American politician (died 2009)

Jacquelyn Carmen Durrell (died February 2, 2009) was an American politician who served in the Connecticut House of Representatives from 1977 to 1979, representing the 134th district as a Republican.

==Career==
Durrell was born Jacquelyn Carmen Dow in Sioux City, Iowa, and grew up in Minneapolis, Minnesota, where she would later attend the University of Minnesota. In 1949, she married Dick Durrell, who would later become the founding publisher of People, and in 1959, they moved to Fairfield, Connecticut.

Durrell was elected to the Connecticut House of Representatives in 1976 and served one term representing the 134th district as a Republican. She ran for a second term in 1978, but was defeated by Democratic candidate Christine Niedermeier.

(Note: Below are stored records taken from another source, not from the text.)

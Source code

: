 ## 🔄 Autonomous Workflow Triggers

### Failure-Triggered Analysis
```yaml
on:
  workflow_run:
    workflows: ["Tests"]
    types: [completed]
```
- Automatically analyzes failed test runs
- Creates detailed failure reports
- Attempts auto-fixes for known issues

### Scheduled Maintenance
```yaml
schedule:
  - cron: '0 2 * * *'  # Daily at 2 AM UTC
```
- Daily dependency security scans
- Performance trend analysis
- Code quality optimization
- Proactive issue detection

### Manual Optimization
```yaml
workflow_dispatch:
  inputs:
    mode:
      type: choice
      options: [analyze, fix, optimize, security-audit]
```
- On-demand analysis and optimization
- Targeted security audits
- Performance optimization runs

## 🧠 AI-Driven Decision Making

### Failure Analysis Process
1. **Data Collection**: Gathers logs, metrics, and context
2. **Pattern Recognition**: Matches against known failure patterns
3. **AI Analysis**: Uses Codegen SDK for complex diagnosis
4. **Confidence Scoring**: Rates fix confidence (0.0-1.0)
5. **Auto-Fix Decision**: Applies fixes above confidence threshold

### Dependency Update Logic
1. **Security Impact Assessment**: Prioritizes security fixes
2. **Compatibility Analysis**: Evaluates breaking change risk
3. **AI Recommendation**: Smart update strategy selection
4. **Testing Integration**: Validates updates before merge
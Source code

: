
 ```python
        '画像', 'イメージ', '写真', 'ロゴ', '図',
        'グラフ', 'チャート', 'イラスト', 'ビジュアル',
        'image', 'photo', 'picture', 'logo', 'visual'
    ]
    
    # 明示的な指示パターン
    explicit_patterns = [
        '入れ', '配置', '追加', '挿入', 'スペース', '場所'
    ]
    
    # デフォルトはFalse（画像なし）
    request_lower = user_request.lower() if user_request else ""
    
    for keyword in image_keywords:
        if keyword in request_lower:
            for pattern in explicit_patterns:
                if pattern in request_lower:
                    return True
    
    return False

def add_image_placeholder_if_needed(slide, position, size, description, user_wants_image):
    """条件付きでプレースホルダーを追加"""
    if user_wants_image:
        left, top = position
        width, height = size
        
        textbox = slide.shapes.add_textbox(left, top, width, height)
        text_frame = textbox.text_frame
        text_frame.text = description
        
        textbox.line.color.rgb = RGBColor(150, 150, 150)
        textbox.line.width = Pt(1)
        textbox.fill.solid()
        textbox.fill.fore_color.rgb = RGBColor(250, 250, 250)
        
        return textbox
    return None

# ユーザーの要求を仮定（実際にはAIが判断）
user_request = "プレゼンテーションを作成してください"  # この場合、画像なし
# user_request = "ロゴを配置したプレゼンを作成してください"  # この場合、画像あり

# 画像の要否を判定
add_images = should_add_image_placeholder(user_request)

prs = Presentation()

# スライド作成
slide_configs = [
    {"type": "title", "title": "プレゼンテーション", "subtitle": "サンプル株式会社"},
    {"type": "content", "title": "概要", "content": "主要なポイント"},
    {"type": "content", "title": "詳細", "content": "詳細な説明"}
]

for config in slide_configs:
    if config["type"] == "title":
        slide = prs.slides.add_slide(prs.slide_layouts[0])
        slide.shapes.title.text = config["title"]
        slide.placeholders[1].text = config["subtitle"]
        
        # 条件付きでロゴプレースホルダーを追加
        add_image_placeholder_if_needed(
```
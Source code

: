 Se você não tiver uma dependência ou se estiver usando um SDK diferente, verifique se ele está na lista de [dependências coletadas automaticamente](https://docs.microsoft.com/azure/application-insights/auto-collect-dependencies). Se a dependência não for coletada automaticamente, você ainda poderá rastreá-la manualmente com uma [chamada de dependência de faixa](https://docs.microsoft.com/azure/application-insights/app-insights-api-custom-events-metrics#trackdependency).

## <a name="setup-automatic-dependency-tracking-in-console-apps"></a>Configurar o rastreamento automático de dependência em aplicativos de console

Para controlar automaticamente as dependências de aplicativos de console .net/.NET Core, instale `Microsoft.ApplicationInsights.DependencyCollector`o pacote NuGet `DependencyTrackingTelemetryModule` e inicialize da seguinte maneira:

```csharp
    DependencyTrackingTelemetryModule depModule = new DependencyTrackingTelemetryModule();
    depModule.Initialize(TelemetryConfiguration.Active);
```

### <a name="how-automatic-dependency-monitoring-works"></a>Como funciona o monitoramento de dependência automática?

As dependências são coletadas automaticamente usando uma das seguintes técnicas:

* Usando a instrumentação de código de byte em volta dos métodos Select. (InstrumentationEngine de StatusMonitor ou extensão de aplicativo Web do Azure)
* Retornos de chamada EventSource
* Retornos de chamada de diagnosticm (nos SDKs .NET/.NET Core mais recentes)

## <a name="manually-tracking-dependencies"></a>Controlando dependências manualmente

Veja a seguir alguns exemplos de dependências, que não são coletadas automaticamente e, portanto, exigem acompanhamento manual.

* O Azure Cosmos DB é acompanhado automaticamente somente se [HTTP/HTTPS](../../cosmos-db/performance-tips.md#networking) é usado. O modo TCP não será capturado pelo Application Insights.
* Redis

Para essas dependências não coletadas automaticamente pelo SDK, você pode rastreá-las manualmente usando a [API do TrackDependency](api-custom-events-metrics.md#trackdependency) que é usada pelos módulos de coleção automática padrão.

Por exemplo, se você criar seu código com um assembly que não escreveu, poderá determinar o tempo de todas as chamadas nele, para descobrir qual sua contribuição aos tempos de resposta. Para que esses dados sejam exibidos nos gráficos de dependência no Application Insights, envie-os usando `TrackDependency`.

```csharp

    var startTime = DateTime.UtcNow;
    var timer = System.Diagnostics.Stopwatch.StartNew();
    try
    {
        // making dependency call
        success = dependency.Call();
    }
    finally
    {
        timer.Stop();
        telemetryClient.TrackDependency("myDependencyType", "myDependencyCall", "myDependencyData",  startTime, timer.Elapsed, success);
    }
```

Following her service in the House of Representatives, Durrell remained active in local politics. In 1981, she became the first woman elected to the Fairfield Board of Selectmen. She became first selectman in 1983 and served for five terms. She left the position in 1993, commenting "I feel I can step down now because I have accomplished everything I set out to do when I took office".

Durrell died on February 2, 2009, in Fairfield. She was 81.